【解説】
紀元前7,000年の時代,ザラツゥストラが生まれ育ったパーシー(ペルシア)では数多くの国が互いに戦争を行い,多くの人々がその犠牲になっていました。戦勝国は自国の威信を顕揚するように死者の骸骨を城壁に掲げ,その死が弔われることはなく,領土拡張のため,さらなる戦争を他国に仕掛けていました。
これらの戦役には多くの兵が必要であり,その負担は自国民に重く圧し掛かっていました。いくら自国の発展だからと言って,そのために意気揚々と戦場に向かう国民は僅かしかなく,多くの人々はこの圧政を恨んでいました。国が強国の名を恣にしてもそれが生活に何ら寄与しなければ,その政策を支持する人などいないからです。
しかし国を統治する側はそうではありません。自国の発展は自分の名誉に直結するからです。

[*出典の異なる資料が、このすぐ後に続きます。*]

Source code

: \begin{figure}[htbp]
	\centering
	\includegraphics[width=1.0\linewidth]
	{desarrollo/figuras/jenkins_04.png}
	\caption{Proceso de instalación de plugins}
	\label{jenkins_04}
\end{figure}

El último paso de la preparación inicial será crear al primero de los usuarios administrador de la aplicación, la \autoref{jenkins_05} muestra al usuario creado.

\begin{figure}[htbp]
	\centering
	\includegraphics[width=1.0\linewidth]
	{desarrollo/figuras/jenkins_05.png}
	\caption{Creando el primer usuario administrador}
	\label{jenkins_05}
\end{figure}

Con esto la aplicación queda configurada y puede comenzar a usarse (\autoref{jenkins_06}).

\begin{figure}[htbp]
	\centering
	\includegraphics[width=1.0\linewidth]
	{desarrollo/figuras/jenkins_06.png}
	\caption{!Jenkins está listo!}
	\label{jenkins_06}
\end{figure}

こうして圧政者と,虐げられる国民の構図が生まれ,両者は互いに反感を抱いていきます。圧政者は自分の意のままにならない国民に苛立ちを覚え,強制的に従わせようとして悪法を制定していきます。一方で国民の生活はさらに厳しさを増し,統治者に対する憎悪を募らせていきます。
このような国は大抵,国民の反旗によって滅びます。国民が武装蜂起して国が亡ぶことがあれば,他国の侵略に国民が手を貸して亡ぶなどです。

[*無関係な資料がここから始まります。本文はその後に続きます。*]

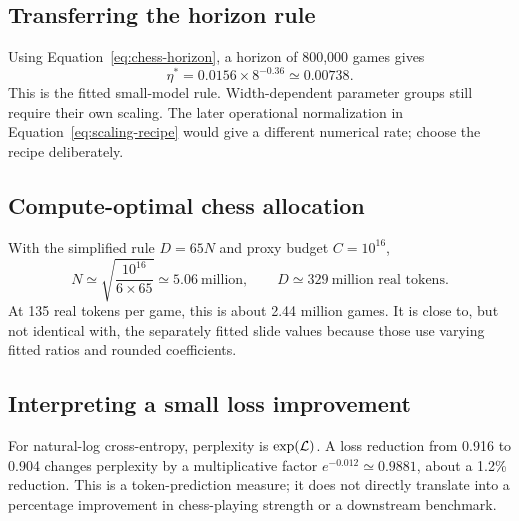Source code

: \subsection{Transferring the horizon rule}
Using Equation~\eqref{eq:chess-horizon}, a horizon of 800,000 games gives
\[
\eta^*=0.0156\times8^{-0.36}\simeq0.00738.
\]
This is the fitted small-model rule. Width-dependent parameter groups still require their own scaling. The later operational normalization in Equation~\eqref{eq:scaling-recipe} would give a different numerical rate; choose the recipe deliberately.

\subsection{Compute-optimal chess allocation}
With the simplified rule $D=65N$ and proxy budget $C=10^{16}$,
\[
N\simeq\sqrt{\frac{10^{16}}{6\times65}}\simeq5.06\ \text{million},
\qquad D\simeq329\ \text{million real tokens}.
\]
At 135 real tokens per game, this is about 2.44 million games. It is close to, but not identical with, the separately fitted slide values because those use varying fitted ratios and rounded coefficients.

\subsection{Interpreting a small loss improvement}
For natural-log cross-entropy, perplexity is $\exp(\loss)$. A loss reduction from 0.916 to 0.904 changes perplexity by a multiplicative factor $e^{-0.012}\simeq0.9881$, about a 1.2\% reduction. This is a token-prediction measure; it does not directly translate into a percentage improvement in chess-playing strength or a downstream benchmark.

国が亡び,国民が圧政から解放された時,国民は当然ながらそれを喜びます。ところがザラツゥストラはそこで警鐘を鳴らしました。それが今回引用した部分になります。
「暴君から解放されたこの人々は,彼の敵となるでしょう」
国民の憎悪は,長らく自分たちを苦しめてきた暴君に向けられます。なぜなら「長く抑圧されてきた人々は復讐を好む」からです。
こうして復讐は連鎖となって続いていきますが,これは多くの人を巻き込む怨嗟の渦となり,やがて「地獄(hell)」や「群れ(knot)」を作っていきます。
現世における生活はもとより,死んだ後の天界でも地獄となり,どこにも救いがない状況となります。
この状況をザラツゥストラはこう言いました。
「それはオーマズドの法を阻害します」
死者の霊魂が安らかに昇天するため,人間は他の人間を決して殺してはならず,苦しめてもならないわけです。虐げられた側としては,それを甘受することはなかなかできないことです。それならば,せめて不干渉を貫いた方がまだましなのかもしれません。